Replicating Science in the Context of Machine Learning and Software


Expected start date2020-05-01

Estimated duration3 months


One of the best way to understand and contribute to science is to replicate existing studies. For instance, a new algorithm can be proposed in a scientific paper, showing impressive improvements with regards to the state of the art; we can wonder whether the claimed properties really hold, especially in another context.

The aim of this internship is to consider/read specific papers, investigate whether the results can be fully reproduced, and then make vary the experimental conditions (e.g., data used in the experiment).
By replicating studies, the intern will have a deep understanding of a specific scientific subject and also learn about the scientific method itself. The internship is really practical: We will select papers for which the code and data are available.
The main task will be to reuse and customize the existing code/data in order to produce and discuss results.

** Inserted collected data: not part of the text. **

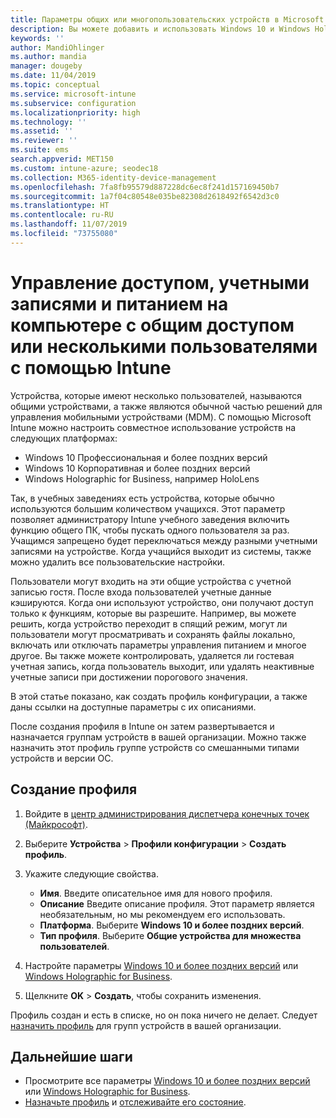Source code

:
```yaml
---
title: Параметры общих или многопользовательских устройств в Microsoft Intune — Azure | Документация Майкрософт
description: Вы можете добавить и использовать Windows 10 и Windows Holographic for Business для устройств, которые находятся в совместном доступе или используются несколькими пользователями в Microsoft Intune. См. список всех параметров и их функций на устройствах, включая Microsoft HoloLens. Профиль конфигурации устройства позволяет контролировать учетные записи гостя, управлять учетными записями и удалить неактивные учетные записи, разрешить или запретить сохранение в локальном хранилище, настроить питание и спящий режим, выбрать период обновления и использовать устройства в средах для образовательных учреждений.
keywords: ''
author: MandiOhlinger
ms.author: mandia
manager: dougeby
ms.date: 11/04/2019
ms.topic: conceptual
ms.service: microsoft-intune
ms.subservice: configuration
ms.localizationpriority: high
ms.technology: ''
ms.assetid: ''
ms.reviewer: ''
ms.suite: ems
search.appverid: MET150
ms.custom: intune-azure; seodec18
ms.collection: M365-identity-device-management
ms.openlocfilehash: 7fa8fb95579d887228dc6ec8f241d157169450b7
ms.sourcegitcommit: 1a7f04c80548e035be82308d2618492f6542d3c0
ms.translationtype: HT
ms.contentlocale: ru-RU
ms.lasthandoff: 11/07/2019
ms.locfileid: "73755080"
---
```

# <a name="control-access-accounts-and-power-features-on-shared-pc-or-multi-user-devices-using-intune"></a>Управление доступом, учетными записями и питанием на компьютере с общим доступом или несколькими пользователями с помощью Intune

Устройства, которые имеют несколько пользователей, называются общими устройствами, а также являются обычной частью решений для управления мобильными устройствами (MDM). С помощью Microsoft Intune можно настроить совместное использование устройств на следующих платформах:

- Windows 10 Профессиональная и более поздних версий
- Windows 10 Корпоративная и более поздних версий
- Windows Holographic for Business, например HoloLens

Так, в учебных заведениях есть устройства, которые обычно используются большим количеством учащихся. Этот параметр позволяет администратору Intune учебного заведения включить функцию общего ПК, чтобы пускать одного пользователя за раз. Учащимся запрещено будет переключаться между разными учетными записями на устройстве. Когда учащийся выходит из системы, также можно удалить все пользовательские настройки.

Пользователи могут входить на эти общие устройства с учетной записью гостя. После входа пользователей учетные данные кэшируются. Когда они используют устройство, они получают доступ только к функциям, которые вы разрешите. Например, вы можете решить, когда устройство переходит в спящий режим, могут ли пользователи могут просматривать и сохранять файлы локально, включать или отключать параметры управления питанием и многое другое. Вы также можете контролировать, удаляется ли гостевая учетная запись, когда пользователь выходит, или удалять неактивные учетные записи при достижении порогового значения.

В этой статье показано, как создать профиль конфигурации, а также даны ссылки на доступные параметры с их описаниями.

После создания профиля в Intune он затем развертывается и назначается группам устройств в вашей организации. Можно также назначить этот профиль группе устройств со смешанными типами устройств и версии ОС.

## <a name="create-the-profile"></a>Создание профиля

1. Войдите в [центр администрирования диспетчера конечных точек (Майкрософт)](https://go.microsoft.com/fwlink/?linkid=2109431).
2. Выберите **Устройства** > **Профили конфигурации** > **Создать профиль**.
3. Укажите следующие свойства.

   - **Имя**. Введите описательное имя для нового профиля.
   - **Описание** Введите описание профиля. Этот параметр является необязательным, но мы рекомендуем его использовать.
   - **Платформа**. Выберите **Windows 10 и более поздних версий**.
   - **Тип профиля**. Выберите **Общие устройства для множества пользователей**.

4. Настройте параметры [Windows 10 и более поздних версий](shared-user-device-settings-windows.md) или [Windows Holographic for Business](shared-user-device-settings-windows-holographic.md).

5. Щелкните **OK** > **Создать**, чтобы сохранить изменения.

Профиль создан и есть в списке, но он пока ничего не делает. Следует [назначить профиль](device-profile-assign.md) для групп устройств в вашей организации.

## <a name="next-steps"></a>Дальнейшие шаги

- Просмотрите все параметры [Windows 10 и более поздних версий](shared-user-device-settings-windows.md) или [Windows Holographic for Business](shared-user-device-settings-windows-holographic.md).
- [Назначьте профиль](device-profile-assign.md) и [отслеживайте его состояние](device-profile-monitor.md).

For this fall/summer, we are specifically interested in replicating studies about machine learning algorithms (usually written in Python or R) over real-world software systems (e.g., Linux, ffmpeg). For instance, there are many learning-based algorithms that claim to find optimal software configurations, but is it really the case for the data we have in our research team? The candidate should not necessarily have an in-depth knowledge of machine learning (the internship is a good excuse to acquire such a knowledge!), but she/he should be passionate about software and gathering/analysis of data.